Now, forget about actions and reducers and imagine we have an object called LoginEvent. Whenever we call it passing an email and password, things get done and data comes through to the component. Imagine you don't need to know anything but its name. No reducers, no actions, no connect
or mapStateToProps
. It would be something like this:
import { HTTPEvent } from "rel-events";
export const LoginEvent = new HTTPEvent({ name: "login" });
Cool, but what about the whole behavior? Where's the logic to make the request? How to deal with bad requests? Let's say, besides the Event, we have something that manages the event flow, an Event Manager:
import { HTTPEvent } from "rel-events";
import { LoginEventManager } from "./eventManagers";
export const LoginEvent = new HTTPEvent({
name: "login",
manager: new LoginEventManager(),
});
That's better. But how is this manager implemented? Because, if it needs to deal with the event flow, it needs to do a lot of stuff: know how to make the request and what to do when the request succeeds or fails. Oh, and we need an intermediary state, because we love loading spinners! Hell, I forgot about the inital state of the event as well! Ok, ok, let's see:
import { fetchFromApi } from "rel-events";
export class LoginEventManager {
initialState = { isLoading: false, username: "Anonymous" };
call = (user) => {
return () => fetchFromApi(
"/api/login",
{ method: "POST", body: JSON.stringify(user) }
);
}
onDispatch = (state, event) => ({
...state,
isLoading: true,
username: this.initialState.username
});
onSuccess = (state, event) => ({
...state,
isLoading: this.initialState.isLoading,
username: event.response.data.username
});
onFailure = (state, event) => ({
...state,
isLoading: this.initialState.isLoading,
username: this.initialState.username,
error: event.error.data
});
});
That's about it, right? But, hey, how do we trigger it? And how do I make the Event register which Components are able to trigger it? How does the component get the data from it? We're almost there:
// LoginComponent.js
import React from "react";
import { LoginEvent } from "./events";
export class LoginComponent extends React.Component {
handleSubmit = () => {
const { user } = this.state;
// the Event injects its trigger as a prop with its own name ("login")
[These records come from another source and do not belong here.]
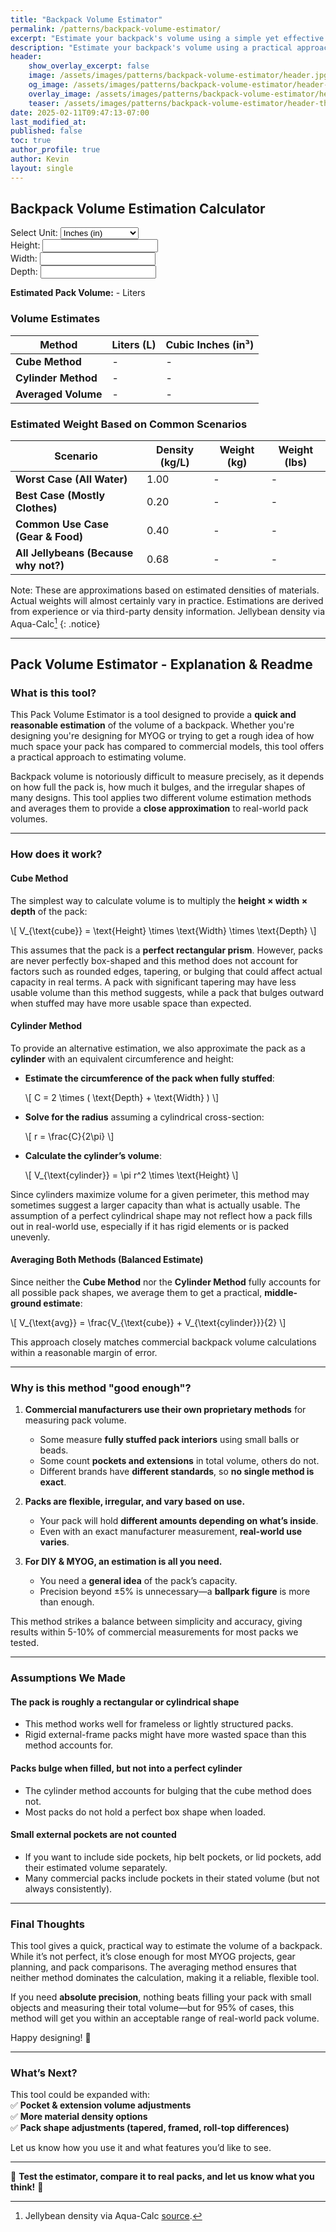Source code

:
 ```yaml
---
title: "Backpack Volume Estimator"
permalink: /patterns/backpack-volume-estimator/
excerpt: "Estimate your backpack's volume using a simple yet effective method that balances cube and cylinder calculations."
description: "Estimate your backpack's volume using a practical approach combining cube and cylinder calculations. Get realistic weight estimates for different materials."
header:
    show_overlay_excerpt: false
    image: /assets/images/patterns/backpack-volume-estimator/header.jpg   # Twitter (use 'overlay_image')
    og_image: /assets/images/patterns/backpack-volume-estimator/header-og.jpg
    overlay_image: /assets/images/patterns/backpack-volume-estimator/header.jpg    # Article header at 2048x1024
    teaser: /assets/images/patterns/backpack-volume-estimator/header-th.jpg   # Shrink image to 575x288
date: 2025-02-11T09:47:13-07:00
last_modified_at: 
published: false
toc: true
author_profile: true
author: Kevin
layout: single
---
```


<!-- Link to external JavaScript file -->
<script src="/assets/js/calculators/pack-volume.js"></script>
<script type="text/javascript" async src="https://cdnjs.cloudflare.com/ajax/libs/mathjax/2.7.7/MathJax.js?config=TeX-MML-AM_CHTML"></script>

## Backpack Volume Estimation Calculator

<form id="packVolumeForm">

  <div class="form-group">
    <label for="unit">Select Unit:</label>
    <select id="unit" onchange="calculateVolume();">
      <option value="in">Inches (in)</option>
      <option value="cm">Centimeters (cm)</option>
    </select>
  </div>

  <div class="form-group">
    <label for="height">Height:</label>
    <input type="number" id="height" oninput="validateInput(this); calculateVolume()" step="any">
  </div>

  <div class="form-group">
    <label for="width">Width:</label>
    <input type="number" id="width" oninput="validateInput(this); calculateVolume()" step="any">
  </div>

  <div class="form-group">
    <label for="depth">Depth:</label>
    <input type="number" id="depth" oninput="validateInput(this); calculateVolume()" step="any">
  </div>

  <div>
    <!-- Quick reference for Pack Volume -->
    <p><strong>Estimated Pack Volume:</strong> <span id="quickVolumeLiters">-</span> Liters</p>
  </div>

</form>

### Volume Estimates

<table>
    <thead>
      <tr>
          <th>Method</th>
          <th>Liters (L)</th>
          <th>Cubic Inches (in³)</th>
      </tr>
    </thead>
    <tbody>
      <tr>
          <td><strong>Cube Method</strong></td>
          <td id="cubeVolumeLiters">-</td>
          <td id="cubeVolumeInches">-</td>
      </tr>
      <tr>
          <td><strong>Cylinder Method</strong></td>
          <td id="cylinderVolumeLiters">-</td>
          <td id="cylinderVolumeInches">-</td>
      </tr>
      <tr>
          <td><strong>Averaged Volume</strong></td>
          <td id="avgVolumeLiters">-</td>
          <td id="avgVolumeInches">-</td>
      </tr>
    </tbody>
</table>

### Estimated Weight Based on Common Scenarios

<table>
    <thead>
      <tr>
          <th>Scenario</th>
          <th>Density (kg/L)</th>
          <th>Weight (kg)</th>
          <th>Weight (lbs)</th>
      </tr>
    </thead>
    <tbody>
      <tr>
          <td><strong>Worst Case (All Water)</strong></td>
          <td>1.00</td>
          <td id="weightWaterKg">-</td>
          <td id="weightWaterLbs">-</td>
      </tr>
      <tr>
          <td><strong>Best Case (Mostly Clothes)</strong></td>
          <td>0.20</td>
          <td id="weightClothingKg">-</td>
          <td id="weightClothingLbs">-</td>
      </tr>
      <tr>
          <td><strong>Common Use Case (Gear & Food)</strong></td>
          <td>0.40</td>
          <td id="weightGearKg">-</td>
          <td id="weightGearLbs">-</td>
      </tr>
      <tr>
          <td><strong>All Jellybeans (Because why not?)</strong></td>
          <td>0.68</td>
          <td id="weightJellybeansKg">-</td>
          <td id="weightJellybeansLbs">-</td>
      </tr>
    </tbody>
</table>

Note: These are approximations based on estimated densities of materials. Actual weights will almost certainly vary in practice. Estimations are derived from experience or via third-party density information. Jellybean density via Aqua-Calc[^1]
{: .notice}

---

## Pack Volume Estimator - Explanation & Readme

### What is this tool?
This Pack Volume Estimator is a tool designed to provide a **quick and reasonable estimation** of the volume of a backpack. Whether you're designing you're designing for MYOG or trying to get a rough idea of how much space your pack has compared to commercial models, this tool offers a practical approach to estimating volume.

Backpack volume is notoriously difficult to measure precisely, as it depends on how full the pack is, how much it bulges, and the irregular shapes of many designs. This tool applies two different volume estimation methods and averages them to provide a **close approximation** to real-world pack volumes.

---

### How does it work?

#### Cube Method
The simplest way to calculate volume is to multiply the **height × width × depth** of the pack:

<p>
  \[
    V_{\text{cube}} = \text{Height} \times \text{Width} \times \text{Depth}
  \]
</p>

This assumes that the pack is a **perfect rectangular prism**. However, packs are never perfectly box-shaped and this method does not account for factors such as rounded edges, tapering, or bulging that could affect actual capacity in real terms. A pack with significant tapering may have less usable volume than this method suggests, while a pack that bulges outward when stuffed may have more usable space than expected.

#### Cylinder Method
To provide an alternative estimation, we also approximate the pack as a **cylinder** with an equivalent circumference and height:

- **Estimate the circumference of the pack when fully stuffed**:
  <p>
    \[ 
      C = 2 \times ( \text{Depth} + \text{Width} )
    \]
  </p>

- **Solve for the radius** assuming a cylindrical cross-section:
  <p>
    \[
      r = \frac{C}{2\pi}
    \]
  </p>

- **Calculate the cylinder’s volume**:
  <p>
    \[
      V_{\text{cylinder}} = \pi r^2 \times \text{Height}
    \]
  </p>

Since cylinders maximize volume for a given perimeter, this method may sometimes suggest a larger capacity than what is actually usable. The assumption of a perfect cylindrical shape may not reflect how a pack fills out in real-world use, especially if it has rigid elements or is packed unevenly.

#### Averaging Both Methods (Balanced Estimate)
Since neither the **Cube Method** nor the **Cylinder Method** fully accounts for all possible pack shapes, we average them to get a practical, **middle-ground estimate**:

<p>
  \[
    V_{\text{avg}} = \frac{V_{\text{cube}} + V_{\text{cylinder}}}{2}
  \]
</p>

This approach closely matches commercial backpack volume calculations within a reasonable margin of error.

---

### Why is this method "good enough"? 

1. **Commercial manufacturers use their own proprietary methods** for measuring pack volume.
   - Some measure **fully stuffed pack interiors** using small balls or beads.
   - Some count **pockets and extensions** in total volume, others do not.
   - Different brands have **different standards**, so **no single method is exact**.

2. **Packs are flexible, irregular, and vary based on use.**
   - Your pack will hold **different amounts depending on what’s inside**.
   - Even with an exact manufacturer measurement, **real-world use varies**.

3. **For DIY & MYOG, an estimation is all you need.**
   - You need a **general idea** of the pack’s capacity.
   - Precision beyond ±5% is unnecessary—a **ballpark figure** is more than enough.

This method strikes a balance between simplicity and accuracy, giving results within 5-10% of commercial measurements for most packs we tested.

---

### Assumptions We Made

#### The pack is roughly a rectangular or cylindrical shape
   - This method works well for frameless or lightly structured packs.
   - Rigid external-frame packs might have more wasted space than this method accounts for.

#### Packs bulge when filled, but not into a perfect cylinder
   - The cylinder method accounts for bulging that the cube method does not.
   - Most packs do not hold a perfect box shape when loaded.

#### Small external pockets are not counted
   - If you want to include side pockets, hip belt pockets, or lid pockets, add their estimated volume separately.
   - Many commercial packs include pockets in their stated volume (but not always consistently).

---

### Final Thoughts
This tool gives a quick, practical way to estimate the volume of a backpack. While it’s not perfect, it’s close enough for most MYOG projects, gear planning, and pack comparisons. The averaging method ensures that neither method dominates the calculation, making it a reliable, flexible tool.

If you need **absolute precision**, nothing beats filling your pack with small objects and measuring their total volume—but for 95% of cases, this method will get you within an acceptable range of real-world pack volume.

Happy designing! 🎒

---

### **What’s Next?**
This tool could be expanded with:\
✅ **Pocket & extension volume adjustments**\
✅ **More material density options**\
✅ **Pack shape adjustments (tapered, framed, roll-top differences)**

Let us know how you use it and what features you’d like to see.

---

🚀 **Test the estimator, compare it to real packs, and let us know what you think!** 🚀

[^1]: Jellybean density via Aqua-Calc [source](https://www.aqua-calc.com/page/density-table/substance/jelly-beans).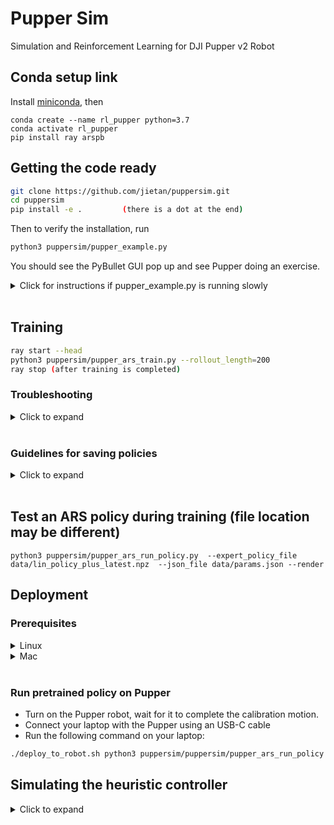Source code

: # Pupper Sim
Simulation and Reinforcement Learning for DJI Pupper v2 Robot


## Conda setup link
Install [miniconda](https://docs.conda.io/en/latest/miniconda.html), then
```
conda create --name rl_pupper python=3.7
conda activate rl_pupper
pip install ray arspb
```

## Getting the code ready
```bash
git clone https://github.com/jietan/puppersim.git
cd puppersim
pip install -e .         (there is a dot at the end)
```
Then to verify the installation, run
```bash
python3 puppersim/pupper_example.py
```
You should see the PyBullet GUI pop up and see Pupper doing an exercise.

<details>
  <summary>Click for instructions if pupper_example.py is running slowly</summary>

  Stop `pupper_example.py`. Then run
  ```bash
  python3 puppersim/pupper_minimal_server.py
  ```
  then in a new terminal tab/window
  ```bash
  python3 puppersim/pupper_example.py --render=False
  ```
  This runs the visualizer GUI and simulator as two separate processes.
</details>
<br/>

## Training
```bash
ray start --head
python3 puppersim/pupper_ars_train.py --rollout_length=200
ray stop (after training is completed)
```

### Troubleshooting
<details>
<summary>Click to expand</summary>

* **Pybullet hangs when starting training**. Possible issue: You have multiple suspended pybullet clients. Solution: Restart your computer. 
* **ConnectionRefusedError: [Errno 61] Connection refused**. Issue: Your ray server is running on a different IP address than the training script expects. Solution: Look at the output of `ray start --head` for the address of the Ray runtime. It'll say something like `To connect to this Ray runtime from another node, run ray start --address='x.x.x.x:xxxx'`. Use the address provided and add the argument `--redis_address=[x.x.x.x:xxxx` when running `pupper_ars_train.py`.
</details>
<br/>

### Guidelines for saving policies
<details>
<summary>Click to expand</summary>

If you want to save a policy, create a folder within `puppersim/data` with the type of gait and date, eg `pretrained_trot_1_22_22`. From the `data` folder, copy the following files into the folder you just made.


* The `.npz` policy file you want, e.g. `lin_policy_plus_latest.npz`
* `log.txt`
* `params.json`

From `puppersim/config` also copy the `.gin` file you used to train the robot, e.g. `pupper_pmtg.gin` file into the folder you just made. When you run a policy on the robot, make sure your `pupper_robot_*_.gin` file matches the `pupper_pmtg.gin` file you saved.

Then add a `README.md` in the folder with a brief description of what you did, including your motivation for saving this policy. 
</details>
<br/>

## Test an ARS policy during training (file location may be different)
```
python3 puppersim/pupper_ars_run_policy.py  --expert_policy_file  data/lin_policy_plus_latest.npz  --json_file data/params.json --render
```

## Deployment
### Prerequisites
<details>
<summary>Linux</summary>

Set up Avahi (once per computer)
```
sudo apt install avahi-*
```
Run the following, you should see Pupper's IP address
```
avahi-resolve-host-name raspberrypi.local -4
```
Setup the zero password login for your pupper (once per computer) (original raspberry pi password: raspberry)
```
ssh-keygen
cat ~/.ssh/id_rsa.pub | ssh pi@`avahi-resolve-host-name raspberrypi.local -4 | awk '{print $2}'` 'mkdir .ssh/ && cat >> .ssh/authorized_keys'
```
</details>
<details>
<summary>Mac</summary>

Setup the zero password login for your pupper (only once per computer) (original raspberry pi password: raspberry)

Once per computer, run
```
ssh-keygen
cat ~/.ssh/id_rsa.pub | ssh pi@raspberrypi.local 'mkdir -p .ssh/ && cat >> .ssh/authorized_keys'
```
</details>
<br/>

### Run pretrained policy on Pupper
* Turn on the Pupper robot, wait for it to complete the calibration motion.
* Connect your laptop with the Pupper using an USB-C cable
* Run the following command on your laptop:
```bash
./deploy_to_robot.sh python3 puppersim/puppersim/pupper_ars_run_policy.py --expert_policy_file=puppersim/data/lin_policy_plus_latest.npz --json_file=puppersim/data/params.json --run_on_robot
```

## Simulating the heuristic controller
<details>
  <summary>Click to expand</summary>
  Navigate to the outer puppersim folder and run
  ```bash
  python3 puppersim/pupper_server.py
  ```

  Clone the the [heuristic controller](https://github.com/stanfordroboticsclub/StanfordQuadruped.git):
  ```bash
  git clone https://github.com/stanfordroboticsclub/StanfordQuadruped.git
  cd StanfordQuadruped
  git checkout dji
  ```
  The `dji` branch is checked out so you can use the version of code for Pupper V2 rather than the servo-based Pupper V1.

  In a separate terminal, navigate to StanfordQuadruped and run 
  ```bash
  python3 run_djipupper_sim.py
  ```

  Keyboard controls:
  * wasd: left joystick --> moves robot forward/back and left/right
  * arrow keys: right joystick --> turns robot left/right
  * q: L1 --> activates/deactivates robot
  * e: R1 --> starts/stops trotting gait
  * ijkl: d-pad
  * x: X
  * square: u
  * triangle: t
  * circle: c
</details>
const { login } = this.props;
login(user);
}
render() {
const { username } = this.props;
return (
<React.Fragment>
<h1>Hello, {username}</h1>
<form>{ /* inputs and submit button */ }</form>
</React.Fragment>
);
}
});
// and here, we register the Component in the Event,
// which injects its trigger as props (as described above),
// and we also ask for the Events "username" value to be injected as well
export default LoginEvent.register({
Component: LoginComponent,
props: ["username"]
});
And that's exactly the current API for a HTTPEvent from rel-events
. No actions, no reducers, no coupling between the logic and the component layers, nothing. Of course, it needs some configuration to hook it up with redux, but it's mostly a one time setup, very well documented in our docs.
That sounds... nice! But what about features? I want features!
With our current beta version (0.1.3 as of September 2019), you're able to:
- a basic Event type (for the times you don't need to make HTTP requests);
- Events/HTTPEvents chaining (useful for fetching more data when a request is done);
- multiple Events registering to the same Component (you'll probably have a Component that needs to listen to multiple Events);
- execute code after dispatching an Event (with
afterDispatch
); - execute code after a request is successful (with
afterSuccess
); - execute code after a request has failed (with
afterFailure
); - evaluate if an event should be dispatched or not (with the
shouldDispatch
method).
And more! All that without the cognitive burden, the crazy constants, the store names and all the bad developer experience from redux. The best part: no huge learning curve. This post has basically all you need to know to use our lib. Really.